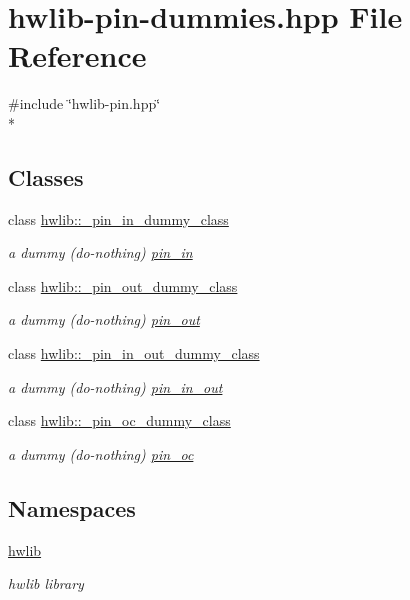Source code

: \hypertarget{hwlib-pin-dummies_8hpp}{}\section{hwlib-\/pin-\/dummies.hpp File Reference}
\label{hwlib-pin-dummies_8hpp}
{\ttfamily \#include \char`\"{}hwlib-\/pin.\+hpp\char`\"{}}\\*
\subsection*{Classes}
\begin{DoxyCompactItemize}
\item 
class \hyperlink{classhwlib_1_1__pin__in__dummy__class}{hwlib\+::\+\_\+pin\+\_\+in\+\_\+dummy\+\_\+class}
\begin{DoxyCompactList}\small\item\em a dummy (do-\/nothing) \hyperlink{classhwlib_1_1pin__in}{pin\+\_\+in} \end{DoxyCompactList}\item 
class \hyperlink{classhwlib_1_1__pin__out__dummy__class}{hwlib\+::\+\_\+pin\+\_\+out\+\_\+dummy\+\_\+class}
\begin{DoxyCompactList}\small\item\em a dummy (do-\/nothing) \hyperlink{classhwlib_1_1pin__out}{pin\+\_\+out} \end{DoxyCompactList}\item 
class \hyperlink{classhwlib_1_1__pin__in__out__dummy__class}{hwlib\+::\+\_\+pin\+\_\+in\+\_\+out\+\_\+dummy\+\_\+class}
\begin{DoxyCompactList}\small\item\em a dummy (do-\/nothing) \hyperlink{classhwlib_1_1pin__in__out}{pin\+\_\+in\+\_\+out} \end{DoxyCompactList}\item 
class \hyperlink{classhwlib_1_1__pin__oc__dummy__class}{hwlib\+::\+\_\+pin\+\_\+oc\+\_\+dummy\+\_\+class}
\begin{DoxyCompactList}\small\item\em a dummy (do-\/nothing) \hyperlink{classhwlib_1_1pin__oc}{pin\+\_\+oc} \end{DoxyCompactList}\end{DoxyCompactItemize}
\subsection*{Namespaces}
\begin{DoxyCompactItemize}
\item 
 \hyperlink{namespacehwlib}{hwlib}
\begin{DoxyCompactList}\small\item\em hwlib library \end{DoxyCompactList}\end{DoxyCompactItemize}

**Exercise**
All lines of the entries above where "DoxyCompactItemize" turns up should be reported.

**Your solution**
\begin{DoxyCompactItemize}
\begin{DoxyCompactList}\small\item\em a dummy (do-\/nothing) \hyperlink{classhwlib_1_1pin__oc}{pin\+\_\+oc} \end{DoxyCompactList}\end{DoxyCompactItemize}
\begin{DoxyCompactItemize}
\begin{DoxyCompactList}\small\item\em hwlib library \end{DoxyCompactList}\end{DoxyCompactItemize}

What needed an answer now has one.